The first six books that come up for ‘memoir’ and ‘abortion’ are published by Christian presses and are clearly anti-choice.

This was six years ago, but, even now, when I go to Amazon and enter the search terms “memoir” and “abortion,” the results are not much better. The first six books that come up have been published by Christian presses and, based on their descriptions, are clearly anti-choice. They include titles like Memoirs of a Christian Who Chose Abortion; Just Another Girl’s Story: A Memoir on Finding Redemption; A Voice for Victoria: A Memoir of Healing from Post-Abortion Trauma. These stories imply that after ending a pregnancy, one will have trauma and will require redemption. 

After combing Google, scouring bookstore sites, and asking groups of nonfiction writers online and in-person, I have found a total of four books in which a pro-choice author devotes the whole story to her pregnancy, abortion, and its aftermath. They are: May Cause Love: An Unexpected Journey of Enlightenment After Abortion by Kassi Underwood (2017; HarperOne), Poor Your Soul by Mira Ptacin (2016; Soho Press), Deep Salt Water by Marianne Apostolides (2017; BookThug), and Impossible Motherhood: Testimony of an Abortion Addict by Irene Vilar (2009; Other Press).

Let me repeat: after much searching, I found four, all published in the past decade. Why is this the case? Why are these stories still so untold in contemporary nonfiction? 
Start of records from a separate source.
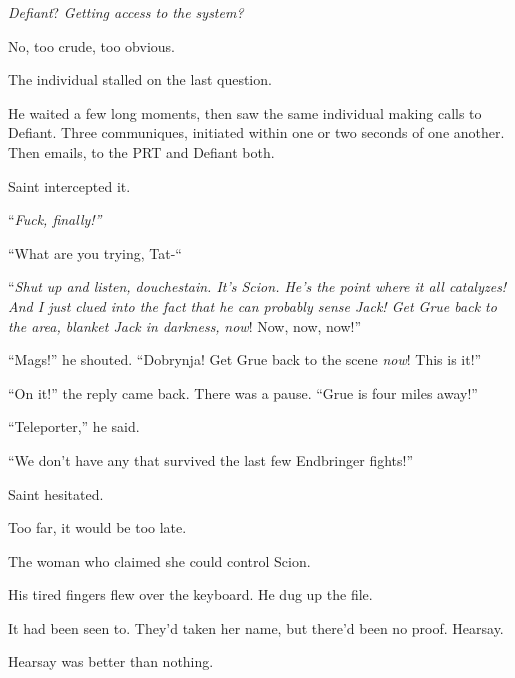 \emph{Defiant}?  \emph{Getting access to the system?}



No, too crude, too obvious.



The individual stalled on the last question.



He waited a few long moments, then saw the same individual making calls to Defiant.  Three communiques, initiated within one or two seconds of one another.  Then emails, to the PRT and Defiant both.



Saint intercepted it.



``\emph{Fuck, finally!''}



``What are you trying, Tat-``



``\emph{Shut up and listen, douchestain.  It's Scion.  He's the point where it all catalyzes!  And I just clued into the fact that he can probably sense Jack!  Get Grue back to the area, blanket Jack in darkness, }\emph{now}!  Now, now, now!''



``Mags!'' he shouted.  ``Dobrynja!  Get Grue back to the scene \emph{now}!  This is it!''



``On it!'' the reply came back.  There was a pause.  ``Grue is four miles away!''



``Teleporter,'' he said.



``We don't have any that survived the last few Endbringer fights!''



Saint hesitated.



Too far, it would be too late.



The woman who claimed she could control Scion.



His tired fingers flew over the keyboard.  He dug up the file.



It had been seen to.  They'd taken her name, but there'd been no proof.  Hearsay.



Hearsay was better than nothing.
When I first reached out to Mira Ptacin, she was surprised I’d even heard of her.  Although her book did get reviewed when it came out, Ptacin began our phone call by asking, “How did you come across my memoir? No one has heard of it. How the hell did you find my book?” Poor Your Soul had been published with a smaller press after multiple big New York houses turned it down. They told her they weren’t sure how to market a book like that. 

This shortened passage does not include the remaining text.